Seit Beginn des vergangenen Jahres arbeitet die 50-Jährige als freiberufliche Interimsmanagerin. Diese Führungskräfte sind so etwas wie die Feuerwehr für Firmen, die dringend, aber nur übergangsweise Verstärkung im Management brauchen. Experten wie Pessel bekommen dafür nach Branchenangaben 750 bis 1500 Euro Honorar am Tag.

„Wenn ich Freunden oder Verwandten erzähle, dass ich jetzt selbstständig bin, ist das für manche erst einmal ein Schock“, sagt Pessel. Kein Wunder: Neun von zehn Deutschen halten die Selbstständigkeit für riskant, ergab eine Studie von TNS Emnid aus 2008. Viele fürchten die finanzielle Ungewissheit und die soziale Isolation. Pessel bereut die Entscheidung allerdings nicht – sie hat momentan alle Hände voll zu tun.

Viele Firmen reagieren derzeit mit neuen, befristeten Projekten auf die Wirtschaftskrise. Dafür wollen sie jedoch niemanden fest einstellen, sondern suchen freiberufliche Manager. So wie Renate Pessel. Ihrem ersten Kunden half sie etwa dabei, die Übernahme durch ein US-amerikanisches Unternehmen vorzubereiten; aktuell unterstützt sie einen internationalen Softwarekonzern dabei, die Gehaltsabrechnungen Tausender Mitarbeiter zu bündeln. Ein typisches Krisenprojekt mit typischem Krisenziel: Kosten senken.

KfW erwartet neuen Gründerboom

Überall wird gespart, gekündigt und geschasst. Und während die Stellen knapp werden, spülen die Universitäten und Fachhochschulen Absolventen auf den Arbeitsmarkt. Nicht nur Manager wie Renate Pessel denken deshalb aktuell darüber nach, es als Einzelkämpfer zu versuchen. Anwälte und Architekten, Designer, Journalisten und Personaler – viele stehen vor der Wahl: Arbeitslosengeld oder Gründungszuschuss? Aufgeben oder Loslegen? Kein Plan oder Businessplan?

Nicht wenigen erscheint die Selbstständigkeit als die bessere Lösung. Zwar sind die Unternehmensgründungen seit Jahren rückläufig und auf dem niedrigsten Stand seit 2001, so der Gründungsmonitor der Kreditanstalt für Wiederaufbau (KfW).
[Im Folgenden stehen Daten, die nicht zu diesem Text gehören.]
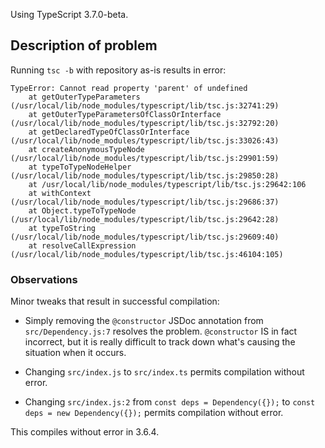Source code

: 
Using TypeScript 3.7.0-beta.

## Description of problem ##

Running `tsc -b` with repository as-is results in error:

```
TypeError: Cannot read property 'parent' of undefined
    at getOuterTypeParameters (/usr/local/lib/node_modules/typescript/lib/tsc.js:32741:29)
    at getOuterTypeParametersOfClassOrInterface (/usr/local/lib/node_modules/typescript/lib/tsc.js:32792:20)
    at getDeclaredTypeOfClassOrInterface (/usr/local/lib/node_modules/typescript/lib/tsc.js:33026:43)
    at createAnonymousTypeNode (/usr/local/lib/node_modules/typescript/lib/tsc.js:29901:59)
    at typeToTypeNodeHelper (/usr/local/lib/node_modules/typescript/lib/tsc.js:29850:28)
    at /usr/local/lib/node_modules/typescript/lib/tsc.js:29642:106
    at withContext (/usr/local/lib/node_modules/typescript/lib/tsc.js:29686:37)
    at Object.typeToTypeNode (/usr/local/lib/node_modules/typescript/lib/tsc.js:29642:28)
    at typeToString (/usr/local/lib/node_modules/typescript/lib/tsc.js:29609:40)
    at resolveCallExpression (/usr/local/lib/node_modules/typescript/lib/tsc.js:46104:105)
```

### Observations ###

Minor tweaks that result in successful compilation:

- Simply removing the `@constructor` JSDoc annotation from
`src/Dependency.js:7` resolves the problem. `@constructor` IS in fact incorrect,
but it is really difficult to track down what's causing the situation when it
occurs.

- Changing `src/index.js` to `src/index.ts` permits compilation without error.

- Changing `src/index.js:2` from `const deps = Dependency({});` to
  `const deps = new Dependency({});` permits compilation without error.

This compiles without error in 3.6.4.


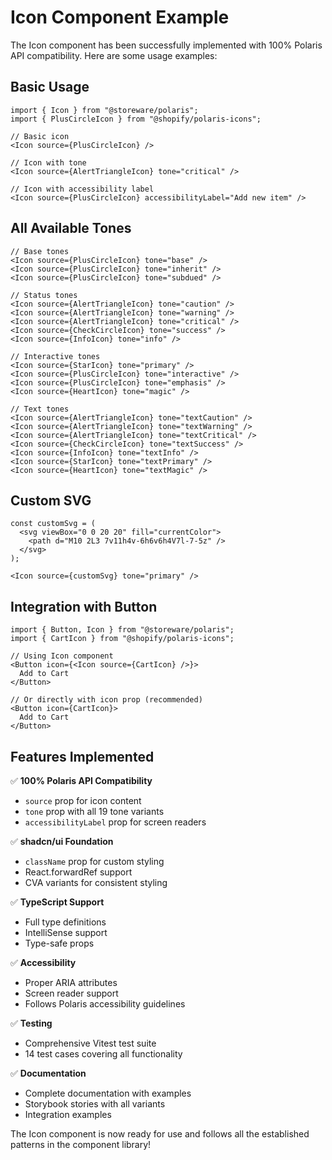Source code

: # Icon Component Example

The Icon component has been successfully implemented with 100% Polaris API compatibility. Here are some usage examples:

## Basic Usage

```tsx
import { Icon } from "@storeware/polaris";
import { PlusCircleIcon } from "@shopify/polaris-icons";

// Basic icon
<Icon source={PlusCircleIcon} />

// Icon with tone
<Icon source={AlertTriangleIcon} tone="critical" />

// Icon with accessibility label
<Icon source={PlusCircleIcon} accessibilityLabel="Add new item" />
```

## All Available Tones

```tsx
// Base tones
<Icon source={PlusCircleIcon} tone="base" />
<Icon source={PlusCircleIcon} tone="inherit" />
<Icon source={PlusCircleIcon} tone="subdued" />

// Status tones
<Icon source={AlertTriangleIcon} tone="caution" />
<Icon source={AlertTriangleIcon} tone="warning" />
<Icon source={AlertTriangleIcon} tone="critical" />
<Icon source={CheckCircleIcon} tone="success" />
<Icon source={InfoIcon} tone="info" />

// Interactive tones
<Icon source={StarIcon} tone="primary" />
<Icon source={PlusCircleIcon} tone="interactive" />
<Icon source={PlusCircleIcon} tone="emphasis" />
<Icon source={HeartIcon} tone="magic" />

// Text tones
<Icon source={AlertTriangleIcon} tone="textCaution" />
<Icon source={AlertTriangleIcon} tone="textWarning" />
<Icon source={AlertTriangleIcon} tone="textCritical" />
<Icon source={CheckCircleIcon} tone="textSuccess" />
<Icon source={InfoIcon} tone="textInfo" />
<Icon source={StarIcon} tone="textPrimary" />
<Icon source={HeartIcon} tone="textMagic" />
```

## Custom SVG

```tsx
const customSvg = (
  <svg viewBox="0 0 20 20" fill="currentColor">
    <path d="M10 2L3 7v11h4v-6h6v6h4V7l-7-5z" />
  </svg>
);

<Icon source={customSvg} tone="primary" />
```

## Integration with Button

```tsx
import { Button, Icon } from "@storeware/polaris";
import { CartIcon } from "@shopify/polaris-icons";

// Using Icon component
<Button icon={<Icon source={CartIcon} />}>
  Add to Cart
</Button>

// Or directly with icon prop (recommended)
<Button icon={CartIcon}>
  Add to Cart
</Button>
```

## Features Implemented

✅ **100% Polaris API Compatibility**
- `source` prop for icon content
- `tone` prop with all 19 tone variants
- `accessibilityLabel` prop for screen readers

✅ **shadcn/ui Foundation**
- `className` prop for custom styling
- React.forwardRef support
- CVA variants for consistent styling

✅ **TypeScript Support**
- Full type definitions
- IntelliSense support
- Type-safe props

✅ **Accessibility**
- Proper ARIA attributes
- Screen reader support
- Follows Polaris accessibility guidelines

✅ **Testing**
- Comprehensive Vitest test suite
- 14 test cases covering all functionality

✅ **Documentation**
- Complete documentation with examples
- Storybook stories with all variants
- Integration examples

The Icon component is now ready for use and follows all the established patterns in the component library!
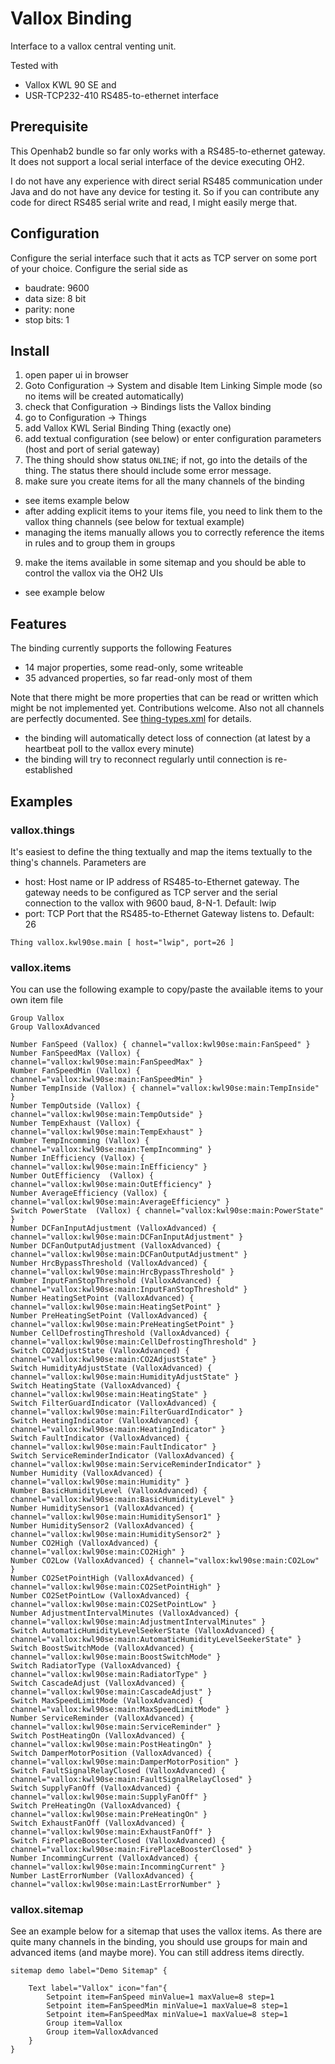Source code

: # Vallox Binding

Interface to a vallox central venting unit.

Tested with 
* Vallox KWL 90 SE and 
* USR-TCP232-410 RS485-to-ethernet interface

## Prerequisite

This Openhab2 bundle so far only works with a RS485-to-ethernet gateway.
It does not support a local serial interface of the device executing OH2.

I do not have any experience with direct serial RS485 communication under Java and
do not have any device for testing it. So if you can contribute any code for direct
RS485 serial write and read, I might easily merge that.

## Configuration

Configure the serial interface such that it acts as TCP server on some port of your choice. 
Configure the serial side as 
* baudrate: 9600
* data size: 8 bit
* parity: none
* stop bits: 1 

## Install

1. open paper ui in browser
2. Goto Configuration -> System and disable Item Linking Simple mode (so no items will be created automatically)
3. check that Configuration -> Bindings lists the Vallox binding
4. go to Configuration -> Things
5. add Vallox KWL Serial Binding Thing (exactly one)
6. add textual configuration (see below) or enter configuration parameters (host and port of serial gateway)
7. The thing should show status `ONLINE`; if not, go into the details of the thing. The status there should include some error message.
8. make sure you create items for all the many channels of the binding
  * see items example below
  * after adding explicit items to your items file, you need to link them to the vallox thing channels (see below for textual example)
  * managing the items manually allows you to correctly reference the items in rules and to group them in groups
9. make the items available in some sitemap and you should be able to control the vallox via the OH2 UIs
  * see example below

## Features

The binding currently supports the following Features
* 14 major properties, some read-only, some writeable
* 35 advanced properties, so far read-only most of them

Note that there might be more properties that can be read or written which might be not implemented yet. Contributions welcome.
Also not all channels are perfectly documented. See [thing-types.xml](ESH-INF/thing/thing-types.xml) for details.

* the binding will automatically detect loss of connection (at latest by a heartbeat poll to the vallox every minute)
* the binding will try to reconnect regularly until connection is re-established

## Examples

### vallox.things

It's easiest to define the thing textually and map the items textually to the thing's channels.
Parameters are
* host: Host name or IP address of RS485-to-Ethernet gateway. The gateway needs to be configured as TCP server and the serial connection to the vallox with 9600 baud, 8-N-1. Default: lwip
* port: TCP Port that the RS485-to-Ethernet Gateway listens to. Default: 26

```
Thing vallox.kwl90se.main [ host="lwip", port=26 ]
```

### vallox.items

You can use the following example to copy/paste the available items to your own item file

```
Group Vallox
Group ValloxAdvanced

Number FanSpeed (Vallox) { channel="vallox:kwl90se:main:FanSpeed" } 
Number FanSpeedMax (Vallox) { channel="vallox:kwl90se:main:FanSpeedMax" }
Number FanSpeedMin (Vallox) { channel="vallox:kwl90se:main:FanSpeedMin" }
Number TempInside (Vallox) { channel="vallox:kwl90se:main:TempInside" }
Number TempOutside (Vallox) { channel="vallox:kwl90se:main:TempOutside" }
Number TempExhaust (Vallox) { channel="vallox:kwl90se:main:TempExhaust" }
Number TempIncomming (Vallox) { channel="vallox:kwl90se:main:TempIncomming" }
Number InEfficiency (Vallox) { channel="vallox:kwl90se:main:InEfficiency" }
Number OutEfficiency  (Vallox) { channel="vallox:kwl90se:main:OutEfficiency" }
Number AverageEfficiency (Vallox) { channel="vallox:kwl90se:main:AverageEfficiency" }
Switch PowerState  (Vallox) { channel="vallox:kwl90se:main:PowerState" }
Number DCFanInputAdjustment (ValloxAdvanced) { channel="vallox:kwl90se:main:DCFanInputAdjustment" }
Number DCFanOutputAdjustment (ValloxAdvanced) { channel="vallox:kwl90se:main:DCFanOutputAdjustment" }
Number HrcBypassThreshold (ValloxAdvanced) { channel="vallox:kwl90se:main:HrcBypassThreshold" }
Number InputFanStopThreshold (ValloxAdvanced) { channel="vallox:kwl90se:main:InputFanStopThreshold" }
Number HeatingSetPoint (ValloxAdvanced) { channel="vallox:kwl90se:main:HeatingSetPoint" }
Number PreHeatingSetPoint (ValloxAdvanced) { channel="vallox:kwl90se:main:PreHeatingSetPoint" }
Number CellDefrostingThreshold (ValloxAdvanced) { channel="vallox:kwl90se:main:CellDefrostingThreshold" }
Switch CO2AdjustState (ValloxAdvanced) { channel="vallox:kwl90se:main:CO2AdjustState" }
Switch HumidityAdjustState (ValloxAdvanced) { channel="vallox:kwl90se:main:HumidityAdjustState" }
Switch HeatingState (ValloxAdvanced) { channel="vallox:kwl90se:main:HeatingState" }
Switch FilterGuardIndicator (ValloxAdvanced) { channel="vallox:kwl90se:main:FilterGuardIndicator" }
Switch HeatingIndicator (ValloxAdvanced) { channel="vallox:kwl90se:main:HeatingIndicator" }
Switch FaultIndicator (ValloxAdvanced) { channel="vallox:kwl90se:main:FaultIndicator" }
Switch ServiceReminderIndicator (ValloxAdvanced) { channel="vallox:kwl90se:main:ServiceReminderIndicator" }
Number Humidity (ValloxAdvanced) { channel="vallox:kwl90se:main:Humidity" }
Number BasicHumidityLevel (ValloxAdvanced) { channel="vallox:kwl90se:main:BasicHumidityLevel" }
Number HumiditySensor1 (ValloxAdvanced) { channel="vallox:kwl90se:main:HumiditySensor1" }
Number HumiditySensor2 (ValloxAdvanced) { channel="vallox:kwl90se:main:HumiditySensor2" }
Number CO2High (ValloxAdvanced) { channel="vallox:kwl90se:main:CO2High" }
Number CO2Low (ValloxAdvanced) { channel="vallox:kwl90se:main:CO2Low" }
Number CO2SetPointHigh (ValloxAdvanced) { channel="vallox:kwl90se:main:CO2SetPointHigh" }
Number CO2SetPointLow (ValloxAdvanced) { channel="vallox:kwl90se:main:CO2SetPointLow" }
Number AdjustmentIntervalMinutes (ValloxAdvanced) { channel="vallox:kwl90se:main:AdjustmentIntervalMinutes" }
Switch AutomaticHumidityLevelSeekerState (ValloxAdvanced) { channel="vallox:kwl90se:main:AutomaticHumidityLevelSeekerState" }
Switch BoostSwitchMode (ValloxAdvanced) { channel="vallox:kwl90se:main:BoostSwitchMode" }
Switch RadiatorType (ValloxAdvanced) { channel="vallox:kwl90se:main:RadiatorType" }
Switch CascadeAdjust (ValloxAdvanced) { channel="vallox:kwl90se:main:CascadeAdjust" }
Switch MaxSpeedLimitMode (ValloxAdvanced) { channel="vallox:kwl90se:main:MaxSpeedLimitMode" }
Number ServiceReminder (ValloxAdvanced) { channel="vallox:kwl90se:main:ServiceReminder" }
Switch PostHeatingOn (ValloxAdvanced) { channel="vallox:kwl90se:main:PostHeatingOn" }
Switch DamperMotorPosition (ValloxAdvanced) { channel="vallox:kwl90se:main:DamperMotorPosition" }
Switch FaultSignalRelayClosed (ValloxAdvanced) { channel="vallox:kwl90se:main:FaultSignalRelayClosed" }
Switch SupplyFanOff (ValloxAdvanced) { channel="vallox:kwl90se:main:SupplyFanOff" }
Switch PreHeatingOn (ValloxAdvanced) { channel="vallox:kwl90se:main:PreHeatingOn" }
Switch ExhaustFanOff (ValloxAdvanced) { channel="vallox:kwl90se:main:ExhaustFanOff" }
Switch FirePlaceBoosterClosed (ValloxAdvanced) { channel="vallox:kwl90se:main:FirePlaceBoosterClosed" }
Number IncommingCurrent (ValloxAdvanced) { channel="vallox:kwl90se:main:IncommingCurrent" }
Number LastErrorNumber (ValloxAdvanced) { channel="vallox:kwl90se:main:LastErrorNumber" }
```

### vallox.sitemap

See an example below for a sitemap that uses the vallox items. As there are quite many channels in the binding, you should use groups for main and advanced items (and maybe more). You can still address items directly.

```
sitemap demo label="Demo Sitemap" {
    
    Text label="Vallox" icon="fan"{
        Setpoint item=FanSpeed minValue=1 maxValue=8 step=1
        Setpoint item=FanSpeedMin minValue=1 maxValue=8 step=1
        Setpoint item=FanSpeedMax minValue=1 maxValue=8 step=1
        Group item=Vallox
        Group item=ValloxAdvanced
    }
}

```
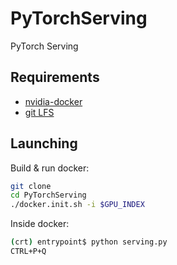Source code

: # PyTorchServing
PyTorch Serving

## Requirements
 - [nvidia-docker](https://github.com/NVIDIA/nvidia-docker)
 - [git LFS](https://git-lfs.github.com/)

## Launching

Build & run docker:  

```bash
git clone
cd PyTorchServing
./docker.init.sh -i $GPU_INDEX
```  

Inside docker:  
```bash
(crt) entrypoint$ python serving.py 
CTRL+P+Q
```
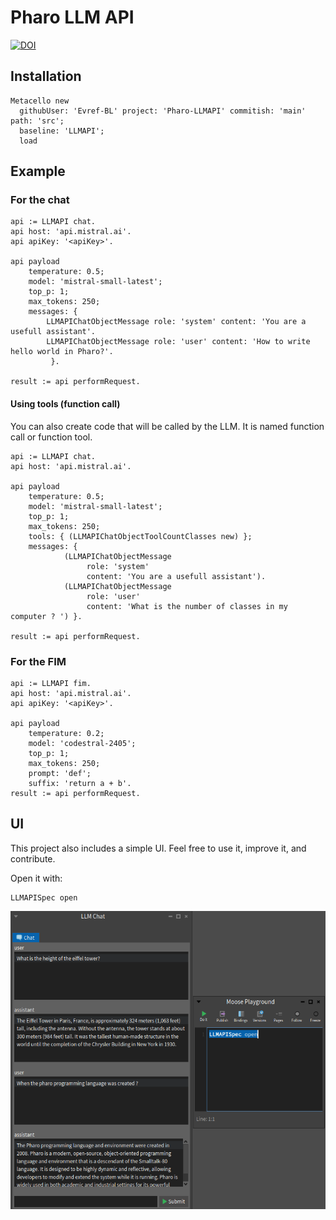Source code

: # Pharo LLM API

[![DOI](https://zenodo.org/badge/888519239.svg)](https://doi.org/10.5281/zenodo.15094909)

## Installation

```st
Metacello new
  githubUser: 'Evref-BL' project: 'Pharo-LLMAPI' commitish: 'main' path: 'src';
  baseline: 'LLMAPI';
  load
```

## Example

### For the chat

```st
api := LLMAPI chat.
api host: 'api.mistral.ai'.
api apiKey: '<apiKey>'.

api payload
	temperature: 0.5;
	model: 'mistral-small-latest';
	top_p: 1;
	max_tokens: 250;
	messages: {
		LLMAPIChatObjectMessage role: 'system' content: 'You are a usefull assistant'.
		LLMAPIChatObjectMessage role: 'user' content: 'How to write hello world in Pharo?'.
		 }.

result := api performRequest.
```

#### Using tools (function call)

You can also create code that will be called by the LLM.
It is named function call or function tool.

```st
api := LLMAPI chat.
api host: 'api.mistral.ai'.

api payload
	temperature: 0.5;
	model: 'mistral-small-latest';
	top_p: 1;
	max_tokens: 250;
	tools: { (LLMAPIChatObjectToolCountClasses new) };
	messages: {
			(LLMAPIChatObjectMessage
				 role: 'system'
				 content: 'You are a usefull assistant').
			(LLMAPIChatObjectMessage
				 role: 'user'
				 content: 'What is the number of classes in my computer ? ') }.

result := api performRequest.

```

### For the FIM

```st
api := LLMAPI fim.
api host: 'api.mistral.ai'.
api apiKey: '<apiKey>'.

api payload
	temperature: 0.2;
	model: 'codestral-2405';
	top_p: 1;
	max_tokens: 250;
	prompt: 'def';
	suffix: 'return a + b'.
result := api performRequest.
```

## UI

This project also includes a simple UI. Feel free to use it, improve it, and contribute.

Open it with:

```st
LLMAPISpec open
```

![alt text](doc/image.png)
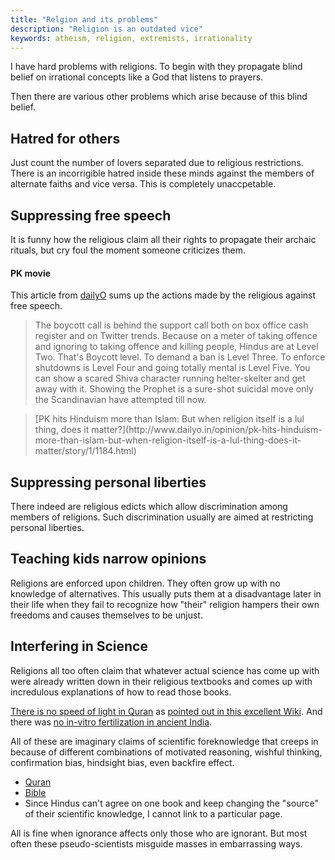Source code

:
 ```yaml
---
title: "Relgion and its problems"
description: "Religion is an outdated vice"
keywords: atheism, religion, extremists, irrationality
---
```

I have hard problems with religions. To begin with they propagate blind belief on irrational concepts like a God that listens to prayers.

Then there are various other problems which arise because of this blind belief.

## Hatred for others ##
Just count the number of lovers separated due to religious restrictions. There is an incorrigible hatred inside these minds against the members of alternate faiths and vice versa. This is completely unaccpetable.

## Suppressing free speech ##
It is funny how the religious claim all their rights to propagate their archaic rituals, but cry foul the moment someone criticizes them.

#### PK movie ####
This article from [dailyO](http://www.dailyo.in/) sums up the actions made by the religious against free speech.

> The boycott call is behind the support call both on box office cash register and on Twitter trends. Because on a meter of taking offence and ignoring to taking offence and killing people, Hindus are at Level Two. That's Boycott level. To demand a ban is Level Three. To enforce shutdowns is Level Four and going totally mental is Level Five. You can show a scared Shiva character running helter-skelter and get away with it. Showing the Prophet is a sure-shot suicidal move only the Scandinavian have attempted till now.

> <footer> [PK hits Hinduism more than Islam: But when religion itself is a lul thing, does it matter?](http://www.dailyo.in/opinion/pk-hits-hinduism-more-than-islam-but-when-religion-itself-is-a-lul-thing-does-it-matter/story/1/1184.html) </footer>

## Suppressing personal liberties ##
There indeed are religious edicts which allow discrimination among members of religions. Such discrimination usually are aimed at restricting personal liberties.

## Teaching kids narrow opinions ##
Religions are enforced upon children. They often grow up with no knowledge of alternatives. This usually puts them at a disadvantage later in their life when they fail to recognize how "their" religion hampers their own freedoms and causes themselves to be unjust.

## Interfering in Science ##
Religions all too often claim that whatever actual science has come up with were already written down in their religious textbooks and comes up with incredulous explanations of how to read those books.

[There is no speed of light in Quran](http://www.speed-light.info/miracles_of_quran/speed_of_light.htm) as [pointed out in this excellent Wiki](http://www.wikiislam.net/wiki/Speed_of_Light_in_the_Quran). And there was [no in-vitro fertilization in ancient India](http://www.thehindu.com/opinion/editorial/editorial-mythology-and-science/article6757521.ece).

All of these are imaginary claims of scientific foreknowledge that creeps in because of different combinations of motivated reasoning, wishful thinking, confirmation bias, hindsight bias, even backfire effect.

* [Quran](http://rationalwiki.org/wiki/Qur%27anic_scientific_foreknowledge)
* [Bible](http://rationalwiki.org/wiki/Biblical_scientific_foreknowledge)
* Since Hindus can't agree on one book and keep changing the "source" of their scientific knowledge, I cannot link to a particular page.

All is fine when ignorance affects only those who are ignorant. But most often these pseudo-scientists misguide masses in embarrassing ways.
Doch die Zahl dürfte in den nächsten Monaten deutlich ansteigen. Davon sind auch die Experten der KfW überzeugt. 

Die Generation Krisengründer ist eine bunte Truppe aus allen Teilen der Gesellschaft, wie der Besuch bei den Deutschen Gründer- und Unternehmertagen in Berlin vergangene Woche zeigte.

Es ist zehn Uhr morgens an einem kalten Märztag. Vor dem Eingang zur Messe hat sich längst eine Schlange gebildet. Die Besucher zieht es in die Seminare mit Gründerberatern und zu den Podiumsdiskussionen mit erfahrenen Unternehmern. „Freier Beruf oder Gewerbe – entscheiden, anmelden, starten“ heißt ein Workshop, der aus allen Nähten platzt. Ein junger Mann mit Baseballkappe steht dort neben einer älteren Dame mit geblümtem Halstuch und Teebeutel-großen Ohrringen; in den Stuhlreihen sitzen Nadelstreifen neben Tätowierungen, Hosenanzug neben Kapuzenpulli. Einer will sich als IT-Sicherheitsberater selbstständig machen, eine andere als Grafikerin. Anwälte treffen auf Imbissbetreiber. Und alle treibt die Hoffnung.

Nicht alle sind erfolgreich

Für manchen ist die Gründung aus der eigenen Not heraus nur eine Zwischenlösung. Andere scheitern auf halber Strecke. „Längst nicht alle sind erfolgreich“, sagt der renommierte Gründerprofessor Heinz Klandt von der European Business School (EBS) in Oestrich-Winkel. Für die meisten aber käme der allgemeine Notstand genau richtig, es gebe für Unternehmer keine bessere Zeit als eine Phase des Umbruchs, sagt Klandt: „Krisenzeiten bieten Chancen, die es sonst nicht gibt.“

Dickschiffe wie General Motors geraten im hohen Wellengang der Krise in Seenot – die Selbstständigen auf ihren kleinen, aber beweglichen Ein-Mann-Rettungsbooten trotzen dem Sturm. Und manche profitieren sogar von der rauen See. Zu ihnen gehören freiberufliche Schuldnerberater und Gerichtsvollzieher, Insolvenzverwalter, Versteigerer und Arbeitsrechtler.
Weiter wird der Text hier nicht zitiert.